Nate Westheimer’s piece “How Twitter Could Be Worth A Billion In A Year” got me thinking.
Nate’s idea was that instead of using @Name to indicate a reply, you could p Name $amount. Instead of reply to Joe, Pay Joe some $.
Even with the backing of Amazon, this good idea never came to be worth a billion dollars. Maybe it’s that because that market size of “I-owe-you-$5-but-I-don’t-have-cash-to-pay-you-now” just isn’t that big. Or maybe transaction fees killed the convenience.
There’s Gotta Be a Pony in there Somewhere
Nick O’Neill expanded on the thought
“Micropayments are currently an area of rising importance. While I may not text my friends $0.50, I could easily see an API tying into Twitter to transfer small payments for a virtual gift or obtaining access to a premium blog post.”

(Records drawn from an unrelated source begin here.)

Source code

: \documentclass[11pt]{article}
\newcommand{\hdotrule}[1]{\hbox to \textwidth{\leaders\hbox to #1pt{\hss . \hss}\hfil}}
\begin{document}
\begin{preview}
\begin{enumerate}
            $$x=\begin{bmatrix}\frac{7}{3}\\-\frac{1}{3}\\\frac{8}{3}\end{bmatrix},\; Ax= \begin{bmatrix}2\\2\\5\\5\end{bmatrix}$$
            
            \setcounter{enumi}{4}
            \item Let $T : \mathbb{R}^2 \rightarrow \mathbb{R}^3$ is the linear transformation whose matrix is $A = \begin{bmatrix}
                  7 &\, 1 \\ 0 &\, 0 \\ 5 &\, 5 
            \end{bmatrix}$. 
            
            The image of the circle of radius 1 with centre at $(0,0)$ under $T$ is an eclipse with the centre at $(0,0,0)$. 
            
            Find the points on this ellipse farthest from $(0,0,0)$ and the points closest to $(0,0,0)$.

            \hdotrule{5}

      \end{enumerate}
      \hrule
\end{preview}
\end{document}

Buying something you want? Now we’re getting somewhere! I seldom need to pay you back $5, but I do often spend $5. I buy physical goods via amazon, and digital goods via iTunes.
Money is the new message
Today’s Twitter users are about sending status updates. That’s great, it’s fun, etc., and the mobile + web integration is powerful.

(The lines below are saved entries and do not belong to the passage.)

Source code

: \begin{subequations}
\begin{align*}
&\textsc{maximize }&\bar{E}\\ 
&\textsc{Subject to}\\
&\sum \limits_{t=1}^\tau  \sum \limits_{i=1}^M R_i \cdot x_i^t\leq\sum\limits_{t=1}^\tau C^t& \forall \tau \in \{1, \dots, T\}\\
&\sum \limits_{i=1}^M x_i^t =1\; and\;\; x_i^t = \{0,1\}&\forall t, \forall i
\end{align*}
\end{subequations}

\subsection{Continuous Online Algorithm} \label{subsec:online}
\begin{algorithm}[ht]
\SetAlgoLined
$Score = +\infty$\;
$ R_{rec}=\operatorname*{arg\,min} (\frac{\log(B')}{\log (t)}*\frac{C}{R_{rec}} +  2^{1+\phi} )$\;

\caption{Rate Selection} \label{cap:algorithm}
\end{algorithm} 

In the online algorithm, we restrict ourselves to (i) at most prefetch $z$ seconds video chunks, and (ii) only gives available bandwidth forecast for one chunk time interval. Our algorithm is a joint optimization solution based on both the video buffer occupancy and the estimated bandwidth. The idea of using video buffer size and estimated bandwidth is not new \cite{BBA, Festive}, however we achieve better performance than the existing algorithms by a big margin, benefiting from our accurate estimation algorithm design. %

But what if you could somehow sell those “messages”?
Wait a minute: iTunes has already sold more than 4B songs. Could a twitter-style service enable people to buy and sell all types of digital goods from each other? A sort of distributed iTunes store where you can sell what you want?
|+||[all types of files]||>|
Since d (direct) messages are private and only visible to the direct recipient, it’s not a far leap to imagine a $ (premium) message type that requires payment to access.
In other words, don’t just send a message that you’d like some money (i.e. tipit), but put access controls on the messages so that they are only available to paying subscribers.
Now, what if these ($) premium messages could be a bit more flexible? What if they even supported attachments, so people could send –and thereby sell–pictures, videos, even mp3s or pdfs, directly. Talk about a lightweight model to sell and buy content!
And then, to extend the messaging “platform” even further, users should be able to publish or subscribe via SMS, web and EMAIL. Email?? Sure, it’s the easiest way attach a picture and send via your iphone. For security purposes, perhaps the email don’t contain all the content, but is used as a notification + publication channel.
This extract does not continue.